A final thought on Peter.

Let us accept that there are sudden or at least cataclysmic conversions like Paul’s. We know little about Paul’s experience prior to his conversion, but it is entirely possible that he had heard the gospel before his life-changing trip to Damascus. Even if that is the case, his conversion made his eyes twitter and his body shake and his soul wrench.

And let us also accept that some people, as my former colleague, Perry Downs, used to teach by getting his students to read Horace Bushnell, are nurtured into the faith gradually.

Such persons convert the way the shadows soft-shoe across the backyard as the evening takes its stroll into the night — they go through a life-long series of gentle nods of the soul.

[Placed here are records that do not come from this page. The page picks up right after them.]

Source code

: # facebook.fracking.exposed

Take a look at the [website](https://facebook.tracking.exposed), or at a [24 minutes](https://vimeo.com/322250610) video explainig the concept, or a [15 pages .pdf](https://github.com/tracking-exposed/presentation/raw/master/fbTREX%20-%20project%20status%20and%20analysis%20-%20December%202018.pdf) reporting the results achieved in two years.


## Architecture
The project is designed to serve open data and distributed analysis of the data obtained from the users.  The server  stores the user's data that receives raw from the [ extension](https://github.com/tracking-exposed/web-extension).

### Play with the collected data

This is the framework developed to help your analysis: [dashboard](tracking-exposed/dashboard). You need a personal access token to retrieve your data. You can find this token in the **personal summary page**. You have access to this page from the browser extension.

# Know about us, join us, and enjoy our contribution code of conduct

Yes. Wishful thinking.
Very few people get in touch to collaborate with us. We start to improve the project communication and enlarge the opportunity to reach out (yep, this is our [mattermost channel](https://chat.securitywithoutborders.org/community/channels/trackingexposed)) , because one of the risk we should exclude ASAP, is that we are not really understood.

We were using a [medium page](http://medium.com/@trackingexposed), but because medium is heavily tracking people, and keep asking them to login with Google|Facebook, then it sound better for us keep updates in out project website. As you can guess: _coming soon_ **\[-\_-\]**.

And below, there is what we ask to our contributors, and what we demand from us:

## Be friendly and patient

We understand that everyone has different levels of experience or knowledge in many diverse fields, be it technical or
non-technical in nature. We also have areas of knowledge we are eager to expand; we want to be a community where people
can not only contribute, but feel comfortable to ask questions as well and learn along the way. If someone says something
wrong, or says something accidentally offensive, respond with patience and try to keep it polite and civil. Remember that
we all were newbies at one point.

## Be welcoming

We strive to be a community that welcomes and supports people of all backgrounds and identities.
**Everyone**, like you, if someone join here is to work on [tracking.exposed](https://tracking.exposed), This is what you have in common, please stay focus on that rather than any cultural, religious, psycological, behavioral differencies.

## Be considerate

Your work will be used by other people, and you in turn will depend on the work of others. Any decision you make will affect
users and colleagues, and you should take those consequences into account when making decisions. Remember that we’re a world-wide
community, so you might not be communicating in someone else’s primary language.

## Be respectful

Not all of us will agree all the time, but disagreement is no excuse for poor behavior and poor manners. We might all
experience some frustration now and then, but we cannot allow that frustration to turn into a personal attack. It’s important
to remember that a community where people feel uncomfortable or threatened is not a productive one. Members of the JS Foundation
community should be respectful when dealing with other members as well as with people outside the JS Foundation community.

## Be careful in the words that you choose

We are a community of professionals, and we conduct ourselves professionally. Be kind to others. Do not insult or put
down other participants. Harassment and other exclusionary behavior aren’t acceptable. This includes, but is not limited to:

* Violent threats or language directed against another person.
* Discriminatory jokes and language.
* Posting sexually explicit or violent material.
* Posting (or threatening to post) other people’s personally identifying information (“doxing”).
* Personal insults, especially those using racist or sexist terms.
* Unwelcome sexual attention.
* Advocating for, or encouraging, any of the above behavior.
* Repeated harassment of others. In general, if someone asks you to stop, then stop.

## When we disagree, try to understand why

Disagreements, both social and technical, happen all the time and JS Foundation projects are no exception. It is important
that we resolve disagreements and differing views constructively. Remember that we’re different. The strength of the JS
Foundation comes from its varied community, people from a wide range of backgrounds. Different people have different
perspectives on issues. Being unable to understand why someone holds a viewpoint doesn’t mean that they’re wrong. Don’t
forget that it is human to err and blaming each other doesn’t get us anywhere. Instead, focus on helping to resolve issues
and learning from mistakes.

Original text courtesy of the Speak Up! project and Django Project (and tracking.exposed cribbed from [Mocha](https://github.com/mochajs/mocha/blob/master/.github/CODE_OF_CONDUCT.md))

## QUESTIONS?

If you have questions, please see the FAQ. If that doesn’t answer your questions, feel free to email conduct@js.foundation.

Never needing a massive shift, never wrestling much with God like Jacob, never warring with the Lord the way Solomon did, never falling away and then coming back the way Peter did, but just gently nodding the soul to the Spirit’s promptings as life goes on. Not perfection, to be sure, but gentle nods of the soul.

At one time I didn’t believe in such stories, but I had a seminary friend who is now pastoring who told me his story once: he was the sort who always did his Sunday School lessons and liked the teachers, who always went to church, and who always knew that he was to follow the Lord — and by and large did it. I tell the typical story of a student of mine that is along these lines in Turning to Jesus.